• YOUR TASK: Only one stretch of the records below should be repeated. It starts with the line containing "342. Power of" and goes on through the line containing "1118. Number of", exactly as written.

Saved data entries
[Start of section]

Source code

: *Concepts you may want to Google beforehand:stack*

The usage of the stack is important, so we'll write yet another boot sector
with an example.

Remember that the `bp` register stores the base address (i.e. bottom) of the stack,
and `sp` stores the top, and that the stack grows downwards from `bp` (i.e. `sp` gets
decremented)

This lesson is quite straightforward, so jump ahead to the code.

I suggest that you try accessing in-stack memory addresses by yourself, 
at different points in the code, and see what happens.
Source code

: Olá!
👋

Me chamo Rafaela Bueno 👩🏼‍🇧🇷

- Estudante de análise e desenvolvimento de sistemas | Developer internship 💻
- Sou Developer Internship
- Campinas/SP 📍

[End of section]
[Start of section]

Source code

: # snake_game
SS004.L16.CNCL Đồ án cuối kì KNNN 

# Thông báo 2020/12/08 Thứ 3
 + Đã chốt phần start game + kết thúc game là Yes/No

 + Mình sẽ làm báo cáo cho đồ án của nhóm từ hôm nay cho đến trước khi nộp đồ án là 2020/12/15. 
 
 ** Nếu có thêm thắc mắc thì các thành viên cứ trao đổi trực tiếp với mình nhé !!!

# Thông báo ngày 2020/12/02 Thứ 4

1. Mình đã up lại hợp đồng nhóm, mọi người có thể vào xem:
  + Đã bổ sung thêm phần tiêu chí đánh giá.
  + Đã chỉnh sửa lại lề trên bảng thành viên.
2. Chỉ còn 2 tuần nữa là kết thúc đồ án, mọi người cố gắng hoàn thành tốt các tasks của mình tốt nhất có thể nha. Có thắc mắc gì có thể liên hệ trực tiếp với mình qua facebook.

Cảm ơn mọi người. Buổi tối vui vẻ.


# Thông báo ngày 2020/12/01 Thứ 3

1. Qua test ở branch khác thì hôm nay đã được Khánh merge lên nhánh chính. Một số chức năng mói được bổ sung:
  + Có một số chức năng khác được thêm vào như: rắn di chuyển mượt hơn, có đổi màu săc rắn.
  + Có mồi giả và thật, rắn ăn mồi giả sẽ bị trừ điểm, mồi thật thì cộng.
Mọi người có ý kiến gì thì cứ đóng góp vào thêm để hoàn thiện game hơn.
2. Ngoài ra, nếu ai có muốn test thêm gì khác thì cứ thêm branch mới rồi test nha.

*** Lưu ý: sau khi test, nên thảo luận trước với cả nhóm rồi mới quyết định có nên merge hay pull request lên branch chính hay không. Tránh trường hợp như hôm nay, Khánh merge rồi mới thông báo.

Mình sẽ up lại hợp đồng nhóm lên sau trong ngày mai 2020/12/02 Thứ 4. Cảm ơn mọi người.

[End of section]
[Start of section]

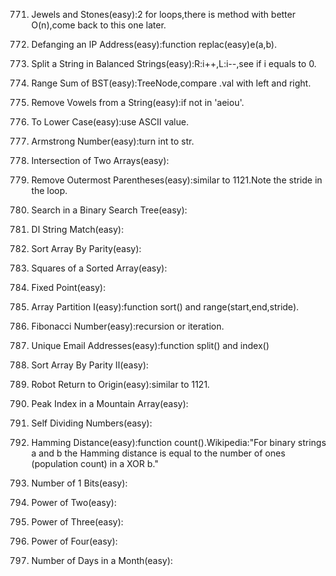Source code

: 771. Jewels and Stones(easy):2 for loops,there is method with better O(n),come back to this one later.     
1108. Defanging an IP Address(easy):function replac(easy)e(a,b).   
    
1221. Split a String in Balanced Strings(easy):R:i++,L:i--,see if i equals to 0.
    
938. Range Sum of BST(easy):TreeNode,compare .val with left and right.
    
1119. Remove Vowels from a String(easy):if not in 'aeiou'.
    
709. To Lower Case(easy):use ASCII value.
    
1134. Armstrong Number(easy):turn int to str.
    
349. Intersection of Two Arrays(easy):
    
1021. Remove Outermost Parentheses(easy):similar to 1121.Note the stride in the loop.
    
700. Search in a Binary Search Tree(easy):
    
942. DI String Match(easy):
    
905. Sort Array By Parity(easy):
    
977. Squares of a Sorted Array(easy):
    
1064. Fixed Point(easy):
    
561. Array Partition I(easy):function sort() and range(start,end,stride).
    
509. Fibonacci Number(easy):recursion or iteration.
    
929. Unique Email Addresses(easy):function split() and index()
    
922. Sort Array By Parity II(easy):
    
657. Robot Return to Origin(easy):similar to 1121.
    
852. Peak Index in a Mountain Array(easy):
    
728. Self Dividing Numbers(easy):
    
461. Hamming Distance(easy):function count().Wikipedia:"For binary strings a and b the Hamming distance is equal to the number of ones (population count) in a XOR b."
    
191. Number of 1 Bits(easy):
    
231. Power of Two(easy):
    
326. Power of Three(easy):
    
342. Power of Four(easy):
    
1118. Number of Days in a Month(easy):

[End of section]

• PROBLEM SOLUTION:
342. Power of Four(easy):
    
1118. Number of Days in a Month(easy):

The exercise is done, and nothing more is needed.